Alors bon très bien je te présente mes excuses, si tu penses que c'est une bonne direction, alors fais-le. Mais alors fais-le pour toi, voilà c'est tout ce que je dis. Moi, je peux me tromper, je vous l'ai dit moi je me trompe. Mais si tu penses que c'est bien fais-le… Non non je dis ça parce que ta remarque était juste. Si tu penses que c'est bien pour toi, fais-le, sinon ne le fais pas. Voilà c'est tout ce que je peux te dire, sens-toi libre surtout, on ne peut pas mieux dire, sens-toi libre mais écoute bien ce que je t'ai dit, penses-y. C'est pas un reproche que je fais, je le signale. Donc, tu en fais ce que tu veux ! Hein, comprends bien ce que je te dis ! Paroles de Bernard Sobel.

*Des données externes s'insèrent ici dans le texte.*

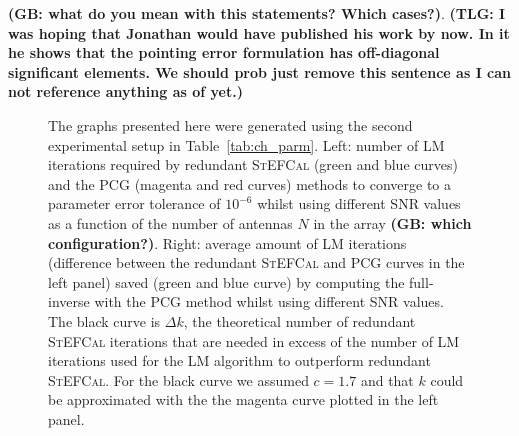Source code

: \documentclass[useAMS,usenatbib]{mn2e}
\begin{document}
{\bf (GB: what do you mean with this statements? Which cases?)}.
{\bf (TLG: I was hoping that Jonathan would have published his work by now. In it he shows that the pointing error 
formulation has off-diagonal significant elements. We should prob just remove this sentence as I can not reference anything 
as of yet.)}

\begin{figure}
\centering
{}
\caption{The graphs presented here were generated using the second experimental setup in Table~\ref{tab:ch_parm}. Left: number of LM iterations required by redundant \textsc{StEFCal} (green and blue curves) and the PCG (magenta and red curves) methods to converge to a parameter error tolerance of $10^{-6}$ whilst using different SNR values as a function of the number of antennas $N$ in the array {\bf (GB: which configuration?)}. Right: average amount of LM iterations (difference between the redundant \textsc{StEFCal} and PCG curves in the left panel) saved (green and blue curve) by computing the full-inverse with the PCG method whilst using different SNR values. The black curve is $\Delta k$, the theoretical number 
of redundant \textsc{StEFCal} iterations that are needed in excess of the number of LM iterations used for the LM algorithm to 
outperform redundant \textsc{StEFCal}. For the black curve we assumed $c=1.7$ and that $k$ could be approximated with the 
the magenta curve plotted in the left panel.
\label{fig:out_diff}} 
\end{figure}
\end{document}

Il doit être un ouvrier considérable étant donné la fidélité qu'on sent naître autour de lui, dans l'équipe. On va vers lui par gratitude pour toutes ces pièces découvertes et donc toute l'imprudence qu'il a su garder, qu'il a toujours accordé à sa mission. Par les temps qui courent, ça peut émouvoir. Il faut admettre qu'il est un habile manieur. On aime ses mouvements de buste et ses gestes, ses camaraderies ses commandes, son contact physique à l'acteur. Son besoin de confrontation confine au pugilat, il cherche les coups comme il cherche le respect. La courtoisie se fait aussi extrême que sa franchise. Il est aussi direct qu'il est déférent et c'est presqu'une règle pour que le ton monte. Jamais à ce point on peut tout se dire. Il assume les jeunes acteurs, les bousille prématurément mais leur offre une chance de se cabrer en répétant à tue-tête : mais alors dis le moi ! Dis-moi Sobel t'es un con, mais dis-le, ne te retiens pas, Sobel tu me fais chier ! Il enclenche dans ces tourbillons de fougue et de râlerie qui atteignent la troupe une sorte de désir, au moins palpable pour tous.